(Material provided Opens)

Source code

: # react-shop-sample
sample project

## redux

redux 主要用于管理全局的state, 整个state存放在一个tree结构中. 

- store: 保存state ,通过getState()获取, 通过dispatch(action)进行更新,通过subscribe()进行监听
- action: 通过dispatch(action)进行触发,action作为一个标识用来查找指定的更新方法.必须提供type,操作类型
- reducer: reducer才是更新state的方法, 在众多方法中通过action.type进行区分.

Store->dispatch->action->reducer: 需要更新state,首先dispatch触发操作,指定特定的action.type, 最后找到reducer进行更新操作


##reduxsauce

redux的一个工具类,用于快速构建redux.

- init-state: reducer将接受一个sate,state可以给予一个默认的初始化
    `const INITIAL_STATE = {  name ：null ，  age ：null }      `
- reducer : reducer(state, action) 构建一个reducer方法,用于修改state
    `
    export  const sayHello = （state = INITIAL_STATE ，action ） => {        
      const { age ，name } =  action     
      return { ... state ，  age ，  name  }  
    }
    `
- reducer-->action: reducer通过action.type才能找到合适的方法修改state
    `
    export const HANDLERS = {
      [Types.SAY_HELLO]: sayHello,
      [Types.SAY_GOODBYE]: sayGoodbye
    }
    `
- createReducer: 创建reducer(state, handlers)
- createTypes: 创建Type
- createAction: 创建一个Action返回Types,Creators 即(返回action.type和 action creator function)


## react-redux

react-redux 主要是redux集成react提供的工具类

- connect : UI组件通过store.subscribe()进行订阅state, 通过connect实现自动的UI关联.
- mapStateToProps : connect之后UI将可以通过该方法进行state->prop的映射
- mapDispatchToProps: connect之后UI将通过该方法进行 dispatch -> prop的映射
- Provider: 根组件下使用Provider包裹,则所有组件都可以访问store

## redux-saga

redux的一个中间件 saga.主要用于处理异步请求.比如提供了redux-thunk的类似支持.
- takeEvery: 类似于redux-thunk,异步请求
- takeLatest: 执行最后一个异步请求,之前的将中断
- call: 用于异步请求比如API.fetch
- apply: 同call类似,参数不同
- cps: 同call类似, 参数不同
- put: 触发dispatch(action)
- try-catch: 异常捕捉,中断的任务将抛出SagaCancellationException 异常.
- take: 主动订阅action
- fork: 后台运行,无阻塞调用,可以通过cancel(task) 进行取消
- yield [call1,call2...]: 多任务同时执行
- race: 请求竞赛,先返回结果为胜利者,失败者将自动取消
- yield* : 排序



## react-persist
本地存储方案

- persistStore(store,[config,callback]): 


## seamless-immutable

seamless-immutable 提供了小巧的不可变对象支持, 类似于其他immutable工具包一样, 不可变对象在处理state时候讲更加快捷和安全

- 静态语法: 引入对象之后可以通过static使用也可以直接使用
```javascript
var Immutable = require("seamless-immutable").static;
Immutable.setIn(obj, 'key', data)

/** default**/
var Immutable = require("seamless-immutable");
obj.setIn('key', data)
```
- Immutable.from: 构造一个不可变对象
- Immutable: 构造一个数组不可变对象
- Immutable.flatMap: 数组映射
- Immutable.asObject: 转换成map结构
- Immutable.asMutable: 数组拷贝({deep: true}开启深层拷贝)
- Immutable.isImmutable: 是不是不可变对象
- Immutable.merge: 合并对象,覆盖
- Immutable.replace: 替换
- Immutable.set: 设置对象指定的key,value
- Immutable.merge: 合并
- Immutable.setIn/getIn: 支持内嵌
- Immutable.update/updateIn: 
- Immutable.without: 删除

(Material provided Closes)

#### [Problem details]
Search the records for the word "data" and copy every line where it occurs.

#### [Exercise output]
Immutable.setIn(obj, 'key', data)
obj.setIn('key', data)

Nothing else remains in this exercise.